THE TASK =
From the entries below, copy every line where the string "published" appears.

WORKING DATA =
-- Opening Marker --
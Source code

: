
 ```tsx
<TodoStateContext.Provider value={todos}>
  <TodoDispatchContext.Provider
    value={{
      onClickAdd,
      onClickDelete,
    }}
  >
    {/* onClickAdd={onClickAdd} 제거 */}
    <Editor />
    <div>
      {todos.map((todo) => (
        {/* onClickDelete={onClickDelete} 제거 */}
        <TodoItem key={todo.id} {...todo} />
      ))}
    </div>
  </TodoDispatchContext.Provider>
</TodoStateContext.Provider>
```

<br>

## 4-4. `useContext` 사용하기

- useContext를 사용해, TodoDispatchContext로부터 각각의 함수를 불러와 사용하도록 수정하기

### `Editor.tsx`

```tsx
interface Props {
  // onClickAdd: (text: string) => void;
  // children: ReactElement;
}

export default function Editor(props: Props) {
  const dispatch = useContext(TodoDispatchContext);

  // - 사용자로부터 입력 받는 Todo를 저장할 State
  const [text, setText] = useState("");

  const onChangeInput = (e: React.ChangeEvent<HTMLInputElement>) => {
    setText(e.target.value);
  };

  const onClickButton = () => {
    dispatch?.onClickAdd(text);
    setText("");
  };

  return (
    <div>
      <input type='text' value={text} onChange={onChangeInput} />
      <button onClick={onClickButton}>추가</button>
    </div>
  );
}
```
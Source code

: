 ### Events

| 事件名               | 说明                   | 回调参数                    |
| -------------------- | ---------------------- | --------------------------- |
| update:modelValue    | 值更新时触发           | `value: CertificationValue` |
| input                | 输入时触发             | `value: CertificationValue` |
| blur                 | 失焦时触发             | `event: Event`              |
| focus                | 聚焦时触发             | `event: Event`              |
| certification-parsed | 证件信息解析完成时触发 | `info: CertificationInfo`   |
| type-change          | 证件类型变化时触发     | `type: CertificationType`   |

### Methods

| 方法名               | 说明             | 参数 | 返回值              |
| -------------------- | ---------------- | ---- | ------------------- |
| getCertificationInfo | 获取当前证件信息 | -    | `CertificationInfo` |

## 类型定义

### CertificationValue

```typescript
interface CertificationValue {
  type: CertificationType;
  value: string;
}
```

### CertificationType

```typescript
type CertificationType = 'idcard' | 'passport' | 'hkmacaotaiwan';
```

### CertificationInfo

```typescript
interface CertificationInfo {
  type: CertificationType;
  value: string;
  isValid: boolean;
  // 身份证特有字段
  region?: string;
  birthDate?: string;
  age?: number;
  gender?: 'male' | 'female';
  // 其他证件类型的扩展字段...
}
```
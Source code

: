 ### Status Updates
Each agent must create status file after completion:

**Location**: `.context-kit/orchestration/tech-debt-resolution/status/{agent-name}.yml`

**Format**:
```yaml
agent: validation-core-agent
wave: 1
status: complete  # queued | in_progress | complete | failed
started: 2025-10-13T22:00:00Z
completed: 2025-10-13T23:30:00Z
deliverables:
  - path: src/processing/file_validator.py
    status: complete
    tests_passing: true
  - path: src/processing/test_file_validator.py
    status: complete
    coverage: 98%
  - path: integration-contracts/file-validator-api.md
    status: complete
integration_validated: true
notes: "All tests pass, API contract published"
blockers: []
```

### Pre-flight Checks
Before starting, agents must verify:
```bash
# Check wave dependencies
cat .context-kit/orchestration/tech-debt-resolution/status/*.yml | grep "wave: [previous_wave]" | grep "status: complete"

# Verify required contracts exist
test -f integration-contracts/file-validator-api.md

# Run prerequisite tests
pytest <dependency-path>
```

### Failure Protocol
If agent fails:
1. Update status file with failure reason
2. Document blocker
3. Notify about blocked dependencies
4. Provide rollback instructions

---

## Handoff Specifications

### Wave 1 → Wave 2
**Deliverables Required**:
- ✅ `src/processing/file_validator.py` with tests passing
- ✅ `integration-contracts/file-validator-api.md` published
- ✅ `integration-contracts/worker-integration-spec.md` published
-- Closing Marker --
ANSWER SPACE =
notes: "All tests pass, API contract published"
- ✅ `integration-contracts/file-validator-api.md` published
- ✅ `integration-contracts/worker-integration-spec.md` published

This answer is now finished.